[Date Prev][Date Next][Thread Prev][Thread Next][Date Index][Thread Index]

[HTCondor-users] Standardizing Condor GPU interface



Hello,

Here at IceCube we are about to start using Condor to run jobs on both nVidia and AMD GPUs. We'd like our GPU jobs be to compatible with other sites, so we followed https://htcondor-wiki.cs.wisc.edu/index.cgi/wiki?p=HowToManageGpus, which seems to be the closest thing to a standard for defining a Condor interface for GPU jobs. I thought I'd share a few ideas to improve that document to better accommodate mixed GPU environments based on our experiences at IceCube.


GPU_API should be a list, since both CUDA and OpenCL can run on nVidia GPUs, but only OpenCL can be used with AMD cards.


Currently, the wiki does not mention a classad attribute to identify GPU's manufacturer, e.g. for users who want to run only on AMDs. We decided to include it in GPU_NAME. However, one problem with GPU_NAME is that it's not obvious how its content should be formatted (in order to be compatible across sites). We thought about keeping it consistent with lspci, but its output can be cryptic (e.g. GTX690 is listed as GK104), and nvidia-smi and clinfo don't quite work either. Right now we just manually set it in puppet to things like "nVidia GeForce GTX 690" and "AMD Radeon HD 7970".

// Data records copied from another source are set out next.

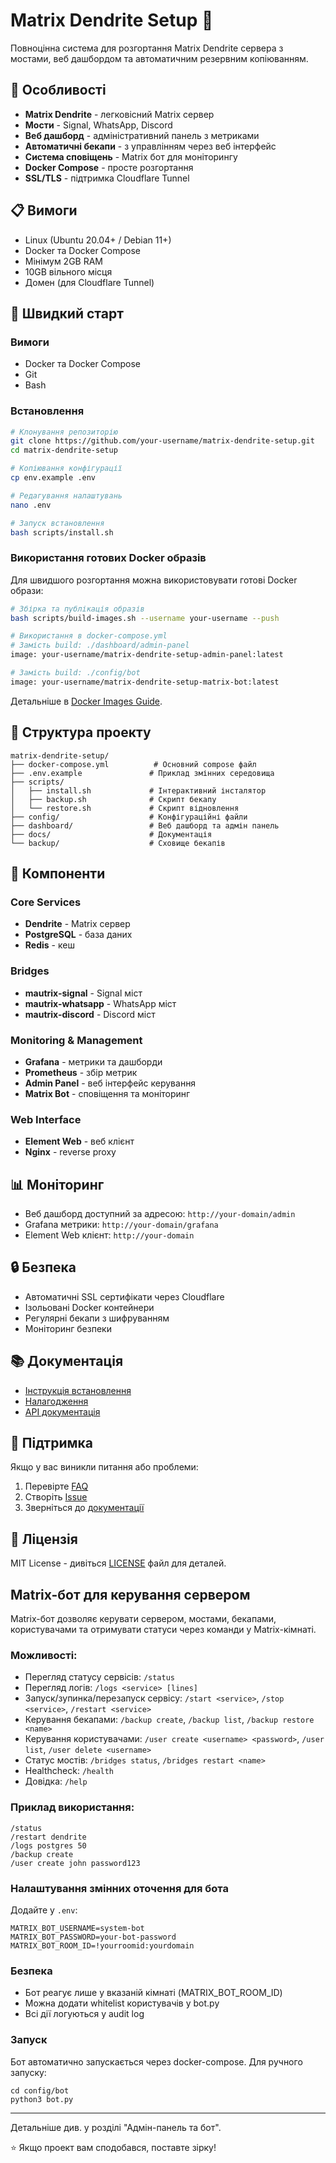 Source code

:# Matrix Dendrite Setup 🚀

Повноцінна система для розгортання Matrix Dendrite сервера з мостами, веб дашбордом та автоматичним резервним копіюванням.

## 🌟 Особливості

- **Matrix Dendrite** - легковісний Matrix сервер
- **Мости** - Signal, WhatsApp, Discord
- **Веб дашборд** - адміністративний панель з метриками
- **Автоматичні бекапи** - з управлінням через веб інтерфейс
- **Система сповіщень** - Matrix бот для моніторингу
- **Docker Compose** - просте розгортання
- **SSL/TLS** - підтримка Cloudflare Tunnel

## 📋 Вимоги

- Linux (Ubuntu 20.04+ / Debian 11+)
- Docker та Docker Compose
- Мінімум 2GB RAM
- 10GB вільного місця
- Домен (для Cloudflare Tunnel)

## 🚀 Швидкий старт

### Вимоги
- Docker та Docker Compose
- Git
- Bash

### Встановлення

```bash
# Клонування репозиторію
git clone https://github.com/your-username/matrix-dendrite-setup.git
cd matrix-dendrite-setup

# Копіювання конфігурації
cp env.example .env

# Редагування налаштувань
nano .env

# Запуск встановлення
bash scripts/install.sh
```

### Використання готових Docker образів

Для швидшого розгортання можна використовувати готові Docker образи:

```bash
# Збірка та публікація образів
bash scripts/build-images.sh --username your-username --push

# Використання в docker-compose.yml
# Замість build: ./dashboard/admin-panel
image: your-username/matrix-dendrite-setup-admin-panel:latest

# Замість build: ./config/bot  
image: your-username/matrix-dendrite-setup-matrix-bot:latest
```

Детальніше в [Docker Images Guide](docs/DOCKER_IMAGES.md).

## 📁 Структура проекту

```
matrix-dendrite-setup/
├── docker-compose.yml          # Основний compose файл
├── .env.example               # Приклад змінних середовища
├── scripts/
│   ├── install.sh             # Інтерактивний інсталятор
│   ├── backup.sh              # Скрипт бекапу
│   └── restore.sh             # Скрипт відновлення
├── config/                    # Конфігураційні файли
├── dashboard/                 # Веб дашборд та адмін панель
├── docs/                      # Документація
└── backup/                    # Сховище бекапів
```

## 🔧 Компоненти

### Core Services
- **Dendrite** - Matrix сервер
- **PostgreSQL** - база даних
- **Redis** - кеш

### Bridges
- **mautrix-signal** - Signal міст
- **mautrix-whatsapp** - WhatsApp міст  
- **mautrix-discord** - Discord міст

### Monitoring & Management
- **Grafana** - метрики та дашборди
- **Prometheus** - збір метрик
- **Admin Panel** - веб інтерфейс керування
- **Matrix Bot** - сповіщення та моніторинг

### Web Interface
- **Element Web** - веб клієнт
- **Nginx** - reverse proxy

## 📊 Моніторинг

- Веб дашборд доступний за адресою: `http://your-domain/admin`
- Grafana метрики: `http://your-domain/grafana`
- Element Web клієнт: `http://your-domain`

## 🔒 Безпека

- Автоматичні SSL сертифікати через Cloudflare
- Ізольовані Docker контейнери
- Регулярні бекапи з шифруванням
- Моніторинг безпеки

## 📚 Документація

- [Інструкція встановлення](docs/INSTALL.md)
- [Налагодження](docs/TROUBLESHOOTING.md)
- [API документація](docs/API.md)

## 🤝 Підтримка

Якщо у вас виникли питання або проблеми:
1. Перевірте [FAQ](docs/FAQ.md)
2. Створіть [Issue](https://github.com/Karnemorkon/matrix-dendrite-setup/issues)
3. Зверніться до [документації](docs/)

## 📄 Ліцензія

MIT License - дивіться [LICENSE](LICENSE) файл для деталей.

## Matrix-бот для керування сервером

Matrix-бот дозволяє керувати сервером, мостами, бекапами, користувачами та отримувати статуси через команди у Matrix-кімнаті.

### Можливості:
- Перегляд статусу сервісів: `/status`
- Перегляд логів: `/logs <service> [lines]`
- Запуск/зупинка/перезапуск сервісу: `/start <service>`, `/stop <service>`, `/restart <service>`
- Керування бекапами: `/backup create`, `/backup list`, `/backup restore <name>`
- Керування користувачами: `/user create <username> <password>`, `/user list`, `/user delete <username>`
- Статус мостів: `/bridges status`, `/bridges restart <name>`
- Healthcheck: `/health`
- Довідка: `/help`

### Приклад використання:
```
/status
/restart dendrite
/logs postgres 50
/backup create
/user create john password123
```

### Налаштування змінних оточення для бота
Додайте у `.env`:
```
MATRIX_BOT_USERNAME=system-bot
MATRIX_BOT_PASSWORD=your-bot-password
MATRIX_BOT_ROOM_ID=!yourroomid:yourdomain
```

### Безпека
- Бот реагує лише у вказаній кімнаті (MATRIX_BOT_ROOM_ID)
- Можна додати whitelist користувачів у bot.py
- Всі дії логуються у audit log

### Запуск
Бот автоматично запускається через docker-compose. Для ручного запуску:
```
cd config/bot
python3 bot.py
```

---
Детальніше див. у розділі "Адмін-панель та бот".

⭐ Якщо проект вам сподобався, поставте зірку!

It may be useful to mention in the "Identify the GPU" section that both CUDA and OpenCL use environmental variables to control which GPUs an application may run on. We use something like the following in our USER_JOB_WRAPPER script to set those automatically (this way things don't break if the user forgets to appropriately set environment in the submit file):

#!/bin/bash
gpu_dev=$(awk -F ' = ' '/^GPU_DEV = /{print $2}' $_CONDOR_MACHINE_AD)
export CUDA_VISIBLE_DEVICES=$gpu_dev
export COMPUTE=:0.$gpu_dev
export GPU_DEVICE_ORDINAL=$gpu_dev
exec "$@

One problem we encountered is that users who run primarily GPU jobs tend to have much better priority than users who primarily run CPU jobs (because there are many fewer GPUs than CPUs). This results in heavy CPU users being almost completely locked out of using GPUs. We added the following to reduce the severity of this problem, which may also be useful for the wiki:

SlotWeight = ifthenelse(isUndefined(HAS_GPU), "Cpus", 100)


So these are my two cents. I'd be really interested what other people are doing.

Vlad